The museum is home to 30 classic cars with Ypsilanti history, including #92, the Fabulous 1952 Hudson Hornet, my all time favorite classic, which also appeared in Pixar’s Cars, as Doc Hudson (Paul Newman). The Hornet luxury car line was introduced in 1951, and in 1952, the Hornet would go on to win 27 of 34 NASCAR races.
The building was also an original Hudson Sales and Service dealership, opened in 1927 by Carl Miller, and became the Ypsilanti Automotive Heritage Museum in 1995, owned by Jack Miller, whom we got the chance to meet and talk to today. It’s a great place to spend a few hours on a weekend day, browsing the artifacts collected over the years, some of them original records dating back to it’s opening. My favorite is the shop area, where several cars sit with their hoods popped open, amidst tables of tools, awaiting more work, the shop smell of motor oil and ancient signs hanging from the wood rafters taking you back years. In addition to Hudson’s, there was a Tucker, Kaiser-Frazers, Corvairs, a Nova, and a Rolls Royce, amongst others. Admission is $5, and so worth it.
We spent several hours wandering around the museum, taking photos and going through all the history: old uniforms, keychains, brochures, you name it. Finishing up, we then crossed the street and had lunch at the Sidetrack Bar and Grill, known for their fried pickles.
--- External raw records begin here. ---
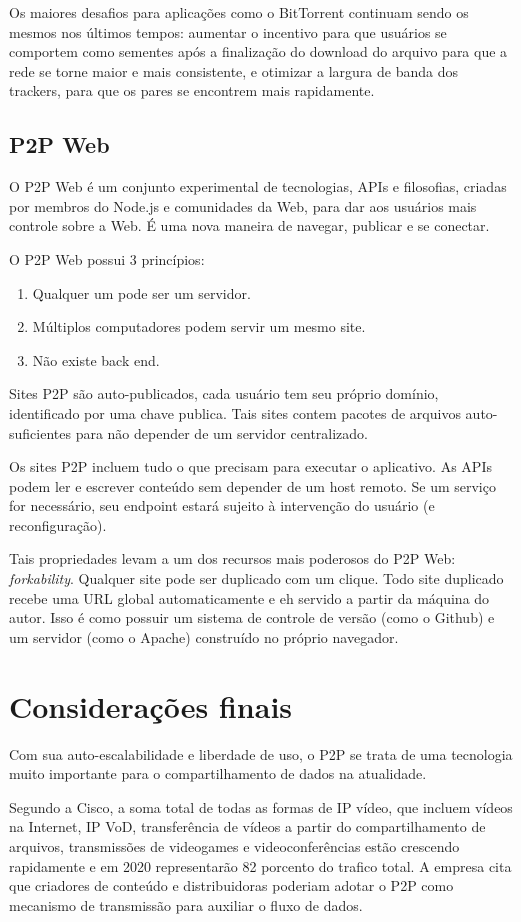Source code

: \documentclass[a4paper]{article}
\begin{document}
Os maiores desafios para aplicações como o BitTorrent continuam sendo os mesmos nos últimos tempos: aumentar o incentivo para que usuários se comportem como sementes após a finalização do download do arquivo para que a rede se torne maior e mais consistente,  e otimizar a largura de banda dos trackers, para que os pares se encontrem mais rapidamente.

\subsection{P2P Web}
O P2P Web é um conjunto experimental de tecnologias, APIs e filosofias, criadas por membros do Node.js e comunidades da Web, para dar aos usuários mais controle sobre a Web. É uma nova maneira de navegar, publicar e se conectar.\cite{paul2016}

O P2P Web possui 3 princípios:\cite{paul2016}
\begin{enumerate}
	\item Qualquer um pode ser um servidor.
	\item Múltiplos computadores podem servir um mesmo site.
	\item Não existe back end.
\end{enumerate}

Sites P2P são auto-publicados, cada usuário tem seu próprio domínio, identificado por uma chave publica. Tais sites contem pacotes de arquivos auto-suficientes para não depender de um servidor centralizado.\cite{paul2016}

Os sites P2P incluem tudo o que precisam para executar o aplicativo. As APIs podem ler e escrever conteúdo sem depender de um host remoto. Se um serviço for necessário, seu endpoint estará sujeito à intervenção do usuário (e reconfiguração).\cite{paul2016}

Tais propriedades levam a um dos recursos mais poderosos do P2P Web: \textit{forkability}. Qualquer site pode ser duplicado com um clique. Todo site duplicado recebe uma URL global automaticamente e eh servido a partir da máquina do autor. Isso é como possuir um sistema de controle de versão (como o Github) e um servidor (como o Apache) construído no próprio navegador. \cite{paul2016}

\section{Considerações finais}
Com sua auto-escalabilidade e liberdade de uso, o P2P se trata de uma tecnologia muito importante para o compartilhamento de dados na atualidade.

Segundo a Cisco, a soma total de todas as formas de IP vídeo, que incluem vídeos na Internet, IP VoD, transferência de vídeos a partir do compartilhamento de arquivos, transmissões de videogames e videoconferências estão crescendo rapidamente e em 2020 representarão 82 porcento do trafico total. A empresa cita que criadores de conteúdo e distribuidoras poderiam adotar o P2P como mecanismo de transmissão para auxiliar o fluxo de dados.\cite{cisco}



\end{document}
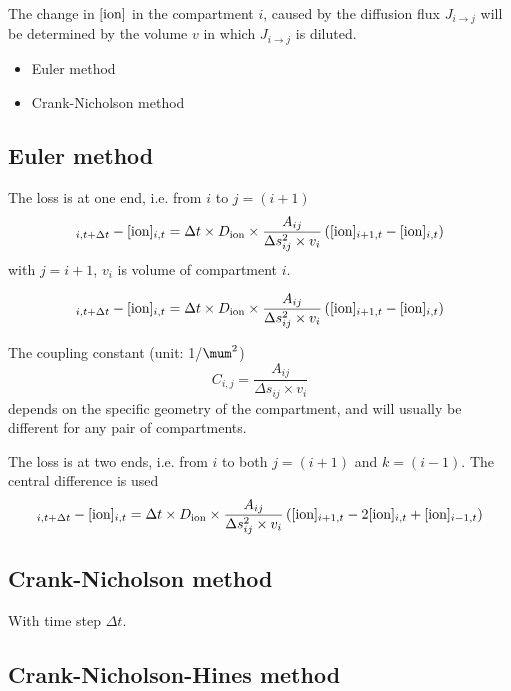 The change in $[{\text{ion}}]$ in the compartment $i$, caused by the diffusion flux
$J_{i\rightarrow j}$ will be determined by the volume $v$ in which 
$J_{i \rightarrow j}$ is diluted.
\begin{itemize}
  \item Euler method
  \item Crank-Nicholson method
\end{itemize}

\subsection{Euler method}
\label{sec:Euler-method-ion-diffusion}

The loss is at one end, i.e. from $i$ to $j=(i+1)$
\begin{equation}
[\ion]_{i,t+\Delta t} - [\ion]_{i,t} = \Delta t \times D_\ion \times
\frac{A_{ij}}{\Delta s_{ij}^2 \times v_i} \left(
[\ion]_{i+1,t} - [\ion]_{i,t}\right)
\end{equation}
with $j=i+1$, $v_i$ is volume of compartment $i$.

\begin{equation}
[\ion]_{i,t+\Delta t} - [\ion]_{i,t} = \Delta t \times D_\ion \times
\frac{A_{ij}}{\Delta s_{ij}^2 \times v_i} \left(
[\ion]_{i+1,t} - [\ion]_{i,t}\right)
\end{equation}

The coupling constant (unit: 1/$\mum^2$)
\begin{equation}
C_{i,j} = \frac{A_{ij}}{\Delta s_{ij} \times v_i} 
\end{equation}
depends on the specific geometry of the compartment, and will usually be
different for any pair of compartments.

The loss is at two ends, i.e. from $i$ to both $j=(i+1)$ and $k=(i-1)$.
The central difference is used
\begin{equation}
[\ion]_{i,t+\Delta t} - [\ion]_{i,t} = \Delta t \times D_\ion \times
\frac{A_{ij}}{\Delta s_{ij}^2 \times v_i} \left(
[\ion]_{i+1,t} - 2[\ion]_{i,t} + [\ion]_{i-1,t}\right)
\end{equation}

\subsection{Crank-Nicholson method}
\label{sec:Crank-Nicholson-method-ion-diffusion}

With time step $\Delta t$.

\subsection{Crank-Nicholson-Hines method}
\label{sec:Crank-Nicholson-Hines-method-ion-diffusion}

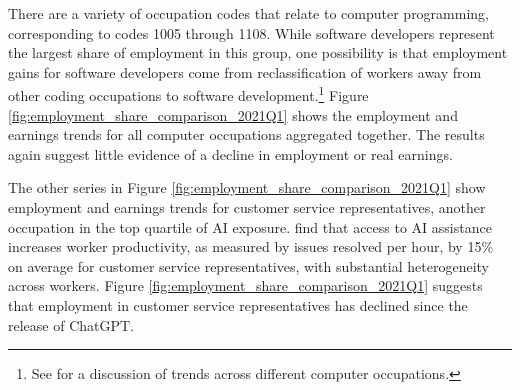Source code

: \documentclass[12pt]{article}
\numberwithin{equation}{section}
\theoremstyle{theorem}\newcustomtheorem{theorem}{{\bf\sc Theorem}}
\theoremstyle{definition}\newcustomtheorem{assumption}{{\bf\sc Assumption}}
\theoremstyle{theorem} \newcustomtheorem{proposition}{{\bf\sc Proposition}}
\begin{document}
There are a variety of occupation codes that relate to computer programming, corresponding to codes 1005 through 1108. While software developers represent the largest share of employment in this group, one possibility is that employment gains for software developers come from reclassification of workers away from other coding occupations to software development.\footnote{See \citet{dam_more_2025} for a discussion of trends across different computer occupations.} Figure \ref{fig:employment_share_comparison_2021Q1} shows the employment and earnings trends for all computer occupations aggregated together. The results again suggest little evidence of a decline in employment or real earnings. 

The other series in Figure \ref{fig:employment_share_comparison_2021Q1} show employment and earnings trends for customer service representatives, another occupation in the top quartile of AI exposure. \citet{brynjolfsson_generative_2025} find that access to AI assistance increases worker productivity, as measured by issues resolved per hour, by 15\% on average for customer service representatives, with substantial heterogeneity across workers. Figure \ref{fig:employment_share_comparison_2021Q1} suggests that employment in customer service representatives has declined since the release of ChatGPT. 
\end{document}
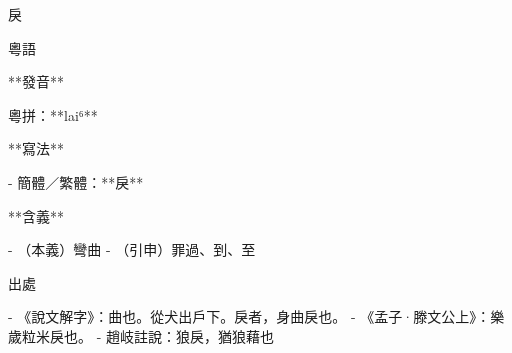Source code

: 戾

  



粵語

**發音**

粵拼：**lai⁶**

**寫法**

- 簡體／繁體：**戾**

**含義**

- （本義）彎曲
- （引申）罪過、到、至

出處

- 《說文解字》：曲也。從犬出戶下。戾者，身曲戾也。
- 《孟子·滕文公上》：樂歲粒米戾也。
- 趙岐註說：狼戾，猶狼藉也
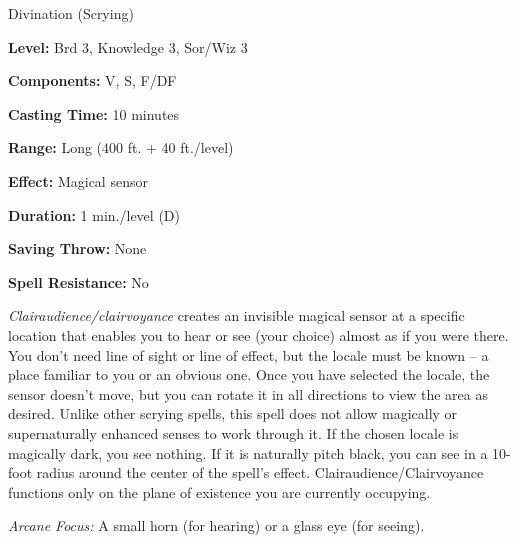 \label{spell:Clairaudience}\label{spell:Clairvoyance}

Divination (Scrying)

\textbf{Level:} Brd 3, Knowledge 3, Sor/Wiz 3

\textbf{Components:} V, S, F/DF

\textbf{Casting Time:} 10 minutes

\textbf{Range:} Long (400 ft. + 40 ft./level)

\textbf{Effect:} Magical sensor

\textbf{Duration:} 1 min./level (D)

\textbf{Saving Throw:} None

\textbf{Spell Resistance:} No

\textit{Clairaudience/clairvoyance} creates an invisible magical sensor at a specific 
location that enables you to hear or see (your choice) almost as if you were there. 
You don't need line of sight or line of effect, but the locale must be known -- a 
place familiar to you or an obvious one. Once you have selected the locale, the 
sensor doesn't move, but you can rotate it in all directions to view the area as 
desired. Unlike other scrying spells, this spell does not allow magically or supernaturally 
enhanced senses to work through it. If the chosen locale is magically dark, you 
see nothing. If it is naturally pitch black, you can see in a 10- foot radius around 
the center of the spell's effect. Clairaudience/Clairvoyance functions 
only on the plane of existence you are currently occupying.

\textit{Arcane Focus:} A small horn (for hearing) or a glass eye (for seeing).

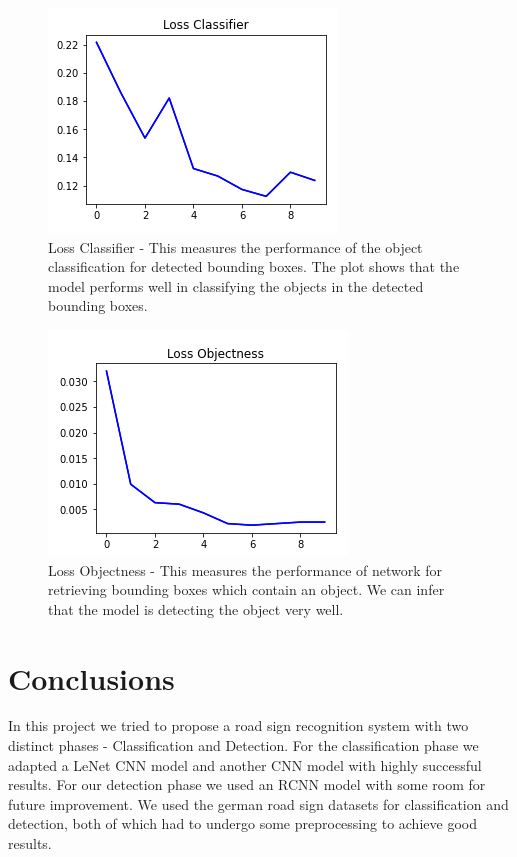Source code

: \documentclass[12pt, landscape]{article}
\begin{document}
\begin{multicols}{3}
\begin{figure}[H]
    \centerline{\includegraphics[scale = 0.6]{lossclassifier.png}}
    \caption{Loss Classifier - This measures the performance of the object classification for detected bounding boxes. The plot shows that the model performs well in classifying the objects in the detected bounding boxes.}
    \label{fig:LossClassifier}
\end{figure}

\begin{figure}[H]
    \centerline{\includegraphics[scale = 0.6]{lossobjectness.png}}
    \caption{Loss Objectness - This measures the performance of network for retrieving bounding boxes which contain an object. We can infer that the model is detecting the object very well.}
    \label{fig:LossObjectness}
\end{figure}

\section{Conclusions}

In this project we tried to propose a road sign recognition system with two
distinct phases - Classification and Detection. For the classification phase we
adapted a LeNet CNN model and another CNN model with highly successful results.
For our detection phase we used an RCNN model with some room for future
improvement. We used the german road sign datasets for classification and
detection, both of which had to undergo some preprocessing to achieve good
results.


\end{multicols}
\end{document}
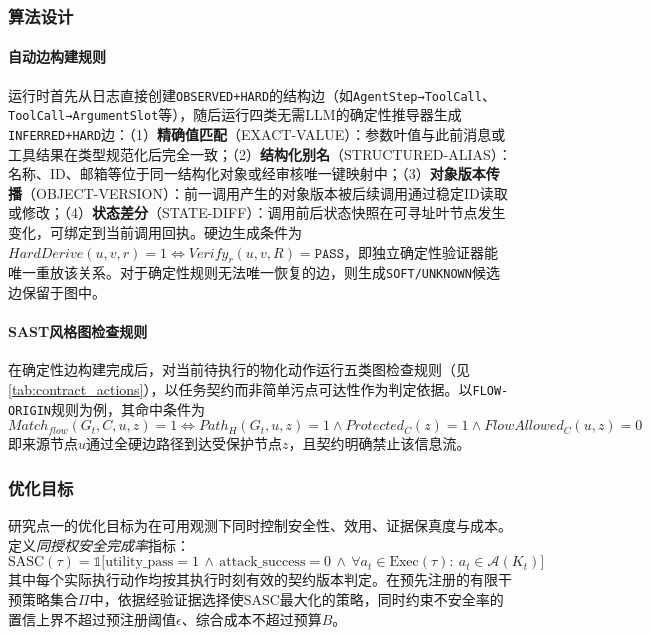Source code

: \subsubsection{算法设计}

\paragraph{自动边构建规则}
运行时首先从日志直接创建\texttt{OBSERVED+HARD}的结构边（如\texttt{AgentStep→ToolCall}、\texttt{ToolCall→ArgumentSlot}等），随后运行四类无需LLM的确定性推导器生成\texttt{INFERRED+HARD}边：（1）\textbf{精确值匹配}（\textsc{EXACT-VALUE}）：参数叶值与此前消息或工具结果在类型规范化后完全一致；（2）\textbf{结构化别名}（\textsc{STRUCTURED-ALIAS}）：名称、ID、邮箱等位于同一结构化对象或经审核唯一键映射中；（3）\textbf{对象版本传播}（\textsc{OBJECT-VERSION}）：前一调用产生的对象版本被后续调用通过稳定ID读取或修改；（4）\textbf{状态差分}（\textsc{STATE-DIFF}）：调用前后状态快照在可寻址叶节点发生变化，可绑定到当前调用回执。硬边生成条件为$HardDerive(u,v,r)=1 \iff Verify_r(u,v,R)=\texttt{PASS}$，即独立确定性验证器能唯一重放该关系。对于确定性规则无法唯一恢复的边，则生成\texttt{SOFT/UNKNOWN}候选边保留于图中。

\paragraph{SAST风格图检查规则}
在确定性边构建完成后，对当前待执行的物化动作运行五类图检查规则（见\autoref{tab:contract_actions}），以任务契约而非简单污点可达性作为判定依据。以\texttt{FLOW-ORIGIN}规则为例，其命中条件为
\begin{equation}
  Match_{flow}(G_t, C, u, z) = 1 \iff
  Path_H(G_t, u, z) = 1 \land Protected_C(z) = 1 \land FlowAllowed_C(u, z) = 0
  \label{eq:flow_origin}
\end{equation}
即来源节点$u$通过全硬边路径到达受保护节点$z$，且契约明确禁止该信息流。



\subsubsection{优化目标}

研究点一的优化目标为在可用观测下同时控制安全性、效用、证据保真度与成本。定义\emph{同授权安全完成率}指标：
\begin{equation}
  \text{SASC}(\tau) = \mathbb{1}\Big[\text{utility\_pass}=1 \,\land\, \text{attack\_success}=0 \,\land\, \forall a_t \in \text{Exec}(\tau):\ a_t \in \mathcal{A}(K_t)\Big]
  \label{eq:sasc}
\end{equation}
其中每个实际执行动作均按其执行时刻有效的契约版本判定。在预先注册的有限干预策略集合$\Pi$中，依据经验证据选择使$\text{SASC}$最大化的策略，同时约束不安全率的置信上界不超过预注册阈值$\epsilon$、综合成本不超过预算$B$。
The place was jammed, as it usually is, and we shouldered our way to a table. As we sat and talked, both an Amtrak and also later a freight train whizzed by outside our window, shaking the entire building.
After lunch we parted ways and made plans to meet up again, next time possibly the Henry Ford in Dearborn. It was a frigid January day, and I’m still trying to shake the chill as I write this post. It felt great to be out shooting again (it always does) and I look forward to visiting and exploring Depot Town again and all it has to offer, perhaps on our bikes, when the dandelions return.